Content starts
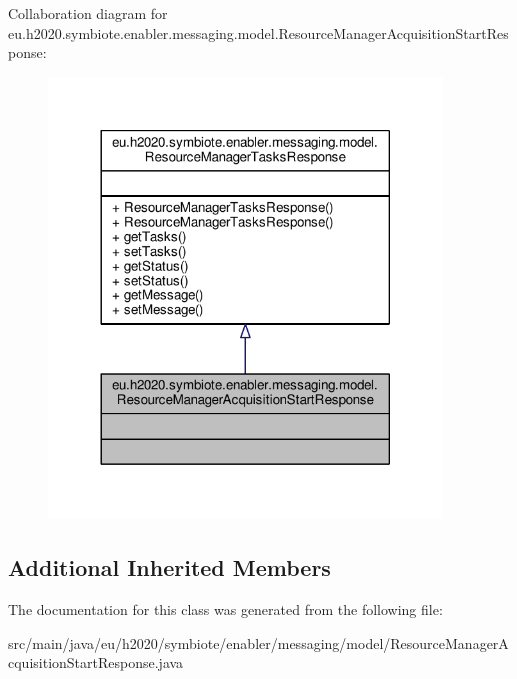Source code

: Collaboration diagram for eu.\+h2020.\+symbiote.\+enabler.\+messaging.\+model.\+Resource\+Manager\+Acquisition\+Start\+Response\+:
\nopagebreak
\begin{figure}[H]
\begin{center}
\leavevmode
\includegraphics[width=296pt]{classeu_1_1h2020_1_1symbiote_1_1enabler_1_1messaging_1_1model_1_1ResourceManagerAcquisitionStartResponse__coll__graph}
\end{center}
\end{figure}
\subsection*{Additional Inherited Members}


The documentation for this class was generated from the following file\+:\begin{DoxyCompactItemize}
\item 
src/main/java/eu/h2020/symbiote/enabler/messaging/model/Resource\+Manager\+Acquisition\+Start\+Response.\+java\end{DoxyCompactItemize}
Content ends
Content starts
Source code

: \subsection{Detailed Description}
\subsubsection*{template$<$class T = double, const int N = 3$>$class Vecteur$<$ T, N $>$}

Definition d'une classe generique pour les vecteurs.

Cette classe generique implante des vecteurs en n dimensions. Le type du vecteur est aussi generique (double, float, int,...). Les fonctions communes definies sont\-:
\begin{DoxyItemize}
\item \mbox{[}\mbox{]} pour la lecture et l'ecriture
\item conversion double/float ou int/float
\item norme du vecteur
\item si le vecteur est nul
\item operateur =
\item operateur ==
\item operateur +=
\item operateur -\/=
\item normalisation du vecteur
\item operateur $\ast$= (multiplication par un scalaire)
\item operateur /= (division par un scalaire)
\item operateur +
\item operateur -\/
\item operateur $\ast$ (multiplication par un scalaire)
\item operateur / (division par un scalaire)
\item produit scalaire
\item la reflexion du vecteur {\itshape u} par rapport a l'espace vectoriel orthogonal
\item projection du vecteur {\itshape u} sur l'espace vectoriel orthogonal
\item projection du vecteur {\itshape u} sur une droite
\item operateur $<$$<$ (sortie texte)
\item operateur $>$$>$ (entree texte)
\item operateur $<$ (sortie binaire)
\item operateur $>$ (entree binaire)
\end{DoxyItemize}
Content ends
About this task: For every line above that has "espace" in it, copy the line.

Response:
\item la reflexion du vecteur {\itshape u} par rapport a l'espace vectoriel orthogonal
\item projection du vecteur {\itshape u} sur l'espace vectoriel orthogonal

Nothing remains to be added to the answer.